§ **Task brief**
Return all lines from the entries below in which the word "level" is present.

*** Extracted records Section Begins ***

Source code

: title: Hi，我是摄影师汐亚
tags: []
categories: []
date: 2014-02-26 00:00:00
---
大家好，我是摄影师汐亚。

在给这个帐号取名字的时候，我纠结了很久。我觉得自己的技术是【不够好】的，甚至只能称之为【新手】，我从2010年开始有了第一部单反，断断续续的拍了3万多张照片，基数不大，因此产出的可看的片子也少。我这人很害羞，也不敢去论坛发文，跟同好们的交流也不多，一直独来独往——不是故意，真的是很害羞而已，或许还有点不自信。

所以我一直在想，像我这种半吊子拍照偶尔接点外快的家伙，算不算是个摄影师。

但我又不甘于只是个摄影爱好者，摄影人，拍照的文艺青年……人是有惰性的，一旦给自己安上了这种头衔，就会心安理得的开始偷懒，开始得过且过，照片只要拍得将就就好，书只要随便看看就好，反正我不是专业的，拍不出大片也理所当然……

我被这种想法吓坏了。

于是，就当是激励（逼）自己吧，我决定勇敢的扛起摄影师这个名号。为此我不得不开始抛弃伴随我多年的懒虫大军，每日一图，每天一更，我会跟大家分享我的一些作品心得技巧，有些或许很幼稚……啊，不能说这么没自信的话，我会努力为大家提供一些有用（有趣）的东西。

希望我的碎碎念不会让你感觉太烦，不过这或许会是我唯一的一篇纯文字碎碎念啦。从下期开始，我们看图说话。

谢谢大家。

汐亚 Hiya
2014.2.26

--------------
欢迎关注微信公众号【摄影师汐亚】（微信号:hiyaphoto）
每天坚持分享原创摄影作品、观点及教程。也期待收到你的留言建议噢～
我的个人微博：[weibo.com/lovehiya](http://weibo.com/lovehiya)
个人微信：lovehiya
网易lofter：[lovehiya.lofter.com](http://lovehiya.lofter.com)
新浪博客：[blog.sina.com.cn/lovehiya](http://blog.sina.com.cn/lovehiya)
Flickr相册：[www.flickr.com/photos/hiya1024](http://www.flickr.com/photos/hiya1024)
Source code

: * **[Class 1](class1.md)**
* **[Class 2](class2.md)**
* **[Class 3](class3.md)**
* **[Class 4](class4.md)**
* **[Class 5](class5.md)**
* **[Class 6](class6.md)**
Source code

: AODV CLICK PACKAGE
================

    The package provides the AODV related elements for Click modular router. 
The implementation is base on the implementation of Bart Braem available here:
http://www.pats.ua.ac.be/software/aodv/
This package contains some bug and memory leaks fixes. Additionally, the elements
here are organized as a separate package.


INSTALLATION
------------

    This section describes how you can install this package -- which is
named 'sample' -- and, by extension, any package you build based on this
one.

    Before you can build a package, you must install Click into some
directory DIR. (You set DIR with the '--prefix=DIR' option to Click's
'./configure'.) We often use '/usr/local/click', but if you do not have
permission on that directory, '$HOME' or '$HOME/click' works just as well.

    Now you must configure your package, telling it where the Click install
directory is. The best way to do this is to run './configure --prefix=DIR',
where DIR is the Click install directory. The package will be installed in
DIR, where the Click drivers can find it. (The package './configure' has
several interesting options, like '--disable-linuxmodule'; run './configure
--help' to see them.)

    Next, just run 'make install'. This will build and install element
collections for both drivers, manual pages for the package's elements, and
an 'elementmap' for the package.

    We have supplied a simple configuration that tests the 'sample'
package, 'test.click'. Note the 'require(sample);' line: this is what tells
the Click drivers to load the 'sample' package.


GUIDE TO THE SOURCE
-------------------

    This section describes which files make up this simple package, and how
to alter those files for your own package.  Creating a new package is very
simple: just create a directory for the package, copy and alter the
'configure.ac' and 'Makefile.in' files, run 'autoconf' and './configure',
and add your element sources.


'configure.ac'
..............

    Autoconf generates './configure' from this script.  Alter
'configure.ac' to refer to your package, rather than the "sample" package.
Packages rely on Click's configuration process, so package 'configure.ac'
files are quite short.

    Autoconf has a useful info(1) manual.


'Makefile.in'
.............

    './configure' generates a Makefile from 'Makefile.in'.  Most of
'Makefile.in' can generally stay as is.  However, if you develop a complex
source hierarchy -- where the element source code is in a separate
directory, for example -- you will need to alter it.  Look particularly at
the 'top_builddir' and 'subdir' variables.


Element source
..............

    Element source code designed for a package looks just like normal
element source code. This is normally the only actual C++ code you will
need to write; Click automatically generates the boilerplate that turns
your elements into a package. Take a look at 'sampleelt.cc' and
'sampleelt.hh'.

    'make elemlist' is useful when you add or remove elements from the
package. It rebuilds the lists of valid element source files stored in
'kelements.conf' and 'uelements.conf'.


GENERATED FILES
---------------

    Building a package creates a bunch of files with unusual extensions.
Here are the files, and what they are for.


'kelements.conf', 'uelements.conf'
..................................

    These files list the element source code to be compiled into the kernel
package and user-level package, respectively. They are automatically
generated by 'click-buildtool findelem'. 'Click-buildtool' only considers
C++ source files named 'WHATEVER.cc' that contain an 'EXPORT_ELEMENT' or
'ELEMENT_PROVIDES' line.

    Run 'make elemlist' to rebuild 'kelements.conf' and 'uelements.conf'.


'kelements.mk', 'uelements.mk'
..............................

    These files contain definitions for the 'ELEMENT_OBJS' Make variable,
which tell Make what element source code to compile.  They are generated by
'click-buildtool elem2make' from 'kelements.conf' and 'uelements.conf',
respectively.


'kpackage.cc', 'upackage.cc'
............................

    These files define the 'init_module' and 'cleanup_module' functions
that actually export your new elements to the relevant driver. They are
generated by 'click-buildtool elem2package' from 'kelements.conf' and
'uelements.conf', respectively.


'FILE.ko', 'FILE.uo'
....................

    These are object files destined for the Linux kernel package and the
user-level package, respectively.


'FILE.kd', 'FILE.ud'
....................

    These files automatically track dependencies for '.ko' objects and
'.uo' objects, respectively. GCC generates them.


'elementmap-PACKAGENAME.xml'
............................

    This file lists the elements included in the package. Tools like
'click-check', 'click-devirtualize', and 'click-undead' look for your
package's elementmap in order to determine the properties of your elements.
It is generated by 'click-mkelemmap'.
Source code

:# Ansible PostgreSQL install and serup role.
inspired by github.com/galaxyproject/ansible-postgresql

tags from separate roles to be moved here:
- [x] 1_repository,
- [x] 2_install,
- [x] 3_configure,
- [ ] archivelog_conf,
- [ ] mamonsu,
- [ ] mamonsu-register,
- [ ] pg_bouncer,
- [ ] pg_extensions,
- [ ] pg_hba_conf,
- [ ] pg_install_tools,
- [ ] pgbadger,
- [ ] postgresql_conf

*** Extracted records Section Ends ***

§ **Reply to the task**
package and user-level package, respectively. They are automatically
user-level package, respectively.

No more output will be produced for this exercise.